À partir de 1850, la viticulture présente auparavant partout en Europe connait une période de déclin, elle est dorénavant limitée aux régions au climat favorable. La responsabilité en incombe au phylloxéra, un ravageur de la vigne, et à diverses nouvelles maladies cryptogamiques touchant les espaliers. La vigne est alors remplacée peu à peu par des plantes uniquement décoratives dans la végétalisation des bâtiments…

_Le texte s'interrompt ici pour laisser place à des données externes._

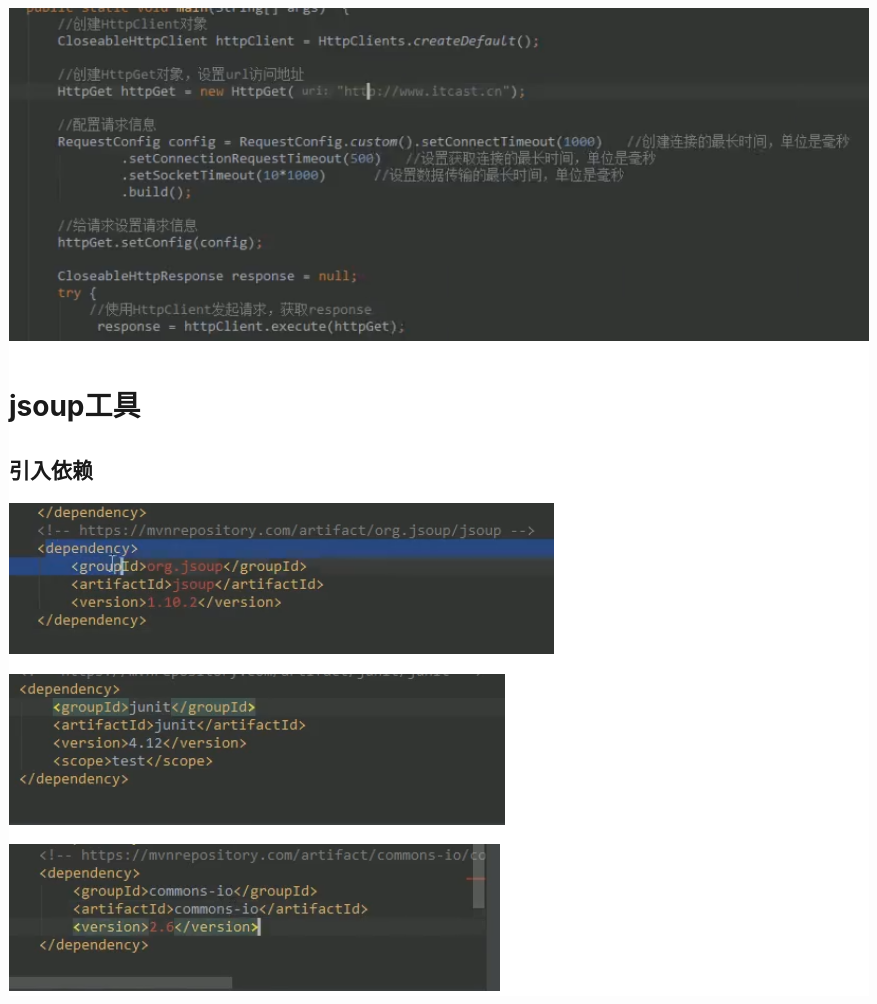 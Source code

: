 ![image-20191101224049615](postman.assets/image-20191101224049615.png)

# jsoup工具 [	](postman_20191220070310018)

## 引入依赖 [	](postman_20191220070310020)

![image-20191101224618445](postman.assets/image-20191101224618445.png)

![image-20191101224647520](postman.assets/image-20191101224647520.png)

![image-20191101224732354](postman.assets/image-20191101224732354.png)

Dans la deuxième moitié du 19ème siècle, les bâtiments étaient décorés avec de la végétation lors de la visite du roi ou de l’empereur. L’origine de la pratique est l’ancienne tradition de ne rien jeter et de tout réutiliser, ce qui inclut les branches coupées des plantes grimpantes au feuillage persistant (lierre, buis, houx…) Les tiges étaient tressées en guirlandes et accrochées aux façades, leur épais feuillage restant vert longtemps. Avec la découverte de nouvelles espèces de plantes grimpantes, ces guirlandes furent remplacées par des plantes grimpantes vivantes encore plus durables. C’est d’Angleterre que vient la mode des espaliers purement ornementaux, pour les maisons de campagne comme des villes, par exemples des espaliers de roses et de clématites. Parfois, des treillages décoratifs ont été installés sans aucune végétation.
Après avoir remporté la guerre contre la France, l'Allemagne a connu à partir de 1871 une période de prospérité économique qui s'est traduite par une vague de constructions. Dans les zones rurales et les petites villes, la tradition a voulu que l'on plante ici et là des végétaux, généralement des vignes ou des arbres fruitiers en espalier. Dans les agglomérations urbaines, en revanche, la végétalisation des bâtiments n'a guère joué de rôle, tant dans l'architecture industrielle que dans la construction de logements. En raison du changement climatique et de la perte d'attractivité des centres-villes, les quartiers datant de la fin du XIXe siècle subissent désormais une forte pression pour végétaliser leurs bâtiments. Cela s'explique notamment par le problème général des graffitis. Dans ce domaine, il est souvent important de s'associer aux organismes chargés de la protection des monuments historiques !
De nouvelles espèces de plantes grimpantes arrivent en Allemagne depuis l’Asie, souvent avec un détour par l’Angleterre, ce qui élargit encore la palette des possibilités en matière de végétalisation. L'akébie arrive en 1845, le bourreau des arbres en 1862, le kiwi en 1874 et la renouée grimpante en 1899. La clématite de Jackmann est créée en Angleterre et arrive en 1858. Par la suite, des centaines de cultivars de roses et de clématites arrivent en Allemagne depuis la France et l’Angleterre. Vers 1900, la plupart des espèces de grimpantes avec une présence significative aujourd'hui encore étaient établies en Europe.
Après avoir consulté les vastes collections d'images de la Bibliothèque nationale suisse, on peut supposer que l'ère des grands arbres fruitiers en espalier à plusieurs étages sur les maisons a commencé à partir de 1850. La découverte ou la culture ciblée de nombreuses nouvelles variétés de fruits, en particulier de poires, y a peut-être contribué. La science associée, la « pomologie », était alors très appréciée. Avant 1850, les arbres fruitiers étaient parfois plantés près des murs des maisons, mais on ne trouve aucune représentation d'arbres fruitiers attachés à des espaliers en bois.
Bien sûr, les tonnelles des jardins familiaux, de plus en plus nombreux, étaient souvent végétalisées. Parallèlement, le mouvement des cités-jardins a vu le jour à partir de 1900, mais il est décrit séparément.